Brief: Everything in the data below is left aside except the lines from the one containing "- the foundation for protocols" through the one containing "- an example"; repeat those exactly.

·····

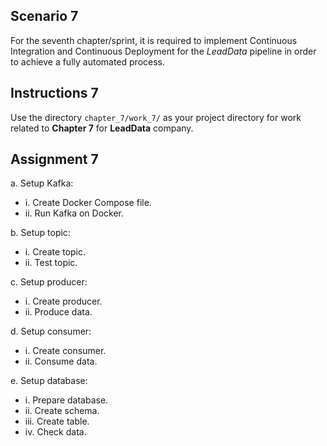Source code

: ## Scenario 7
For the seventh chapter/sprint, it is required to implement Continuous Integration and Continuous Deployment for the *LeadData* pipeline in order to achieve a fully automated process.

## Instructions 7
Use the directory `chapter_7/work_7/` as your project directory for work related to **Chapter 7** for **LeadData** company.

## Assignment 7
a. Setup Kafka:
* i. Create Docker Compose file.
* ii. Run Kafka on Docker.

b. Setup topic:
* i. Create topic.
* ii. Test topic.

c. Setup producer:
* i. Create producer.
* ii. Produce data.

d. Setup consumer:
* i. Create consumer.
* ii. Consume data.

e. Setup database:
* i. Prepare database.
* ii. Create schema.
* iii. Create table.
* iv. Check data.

·····

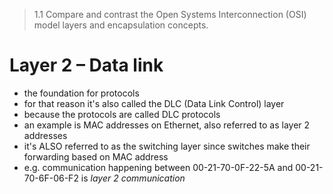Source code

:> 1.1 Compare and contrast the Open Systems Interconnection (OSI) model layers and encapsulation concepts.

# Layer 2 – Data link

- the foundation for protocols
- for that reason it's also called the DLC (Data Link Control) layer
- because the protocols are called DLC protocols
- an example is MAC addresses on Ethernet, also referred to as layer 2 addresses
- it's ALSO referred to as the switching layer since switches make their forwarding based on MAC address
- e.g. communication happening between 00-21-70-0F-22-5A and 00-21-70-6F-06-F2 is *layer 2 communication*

·····

Response below:
- the foundation for protocols
- for that reason it's also called the DLC (Data Link Control) layer
- because the protocols are called DLC protocols
- an example is MAC addresses on Ethernet, also referred to as layer 2 addresses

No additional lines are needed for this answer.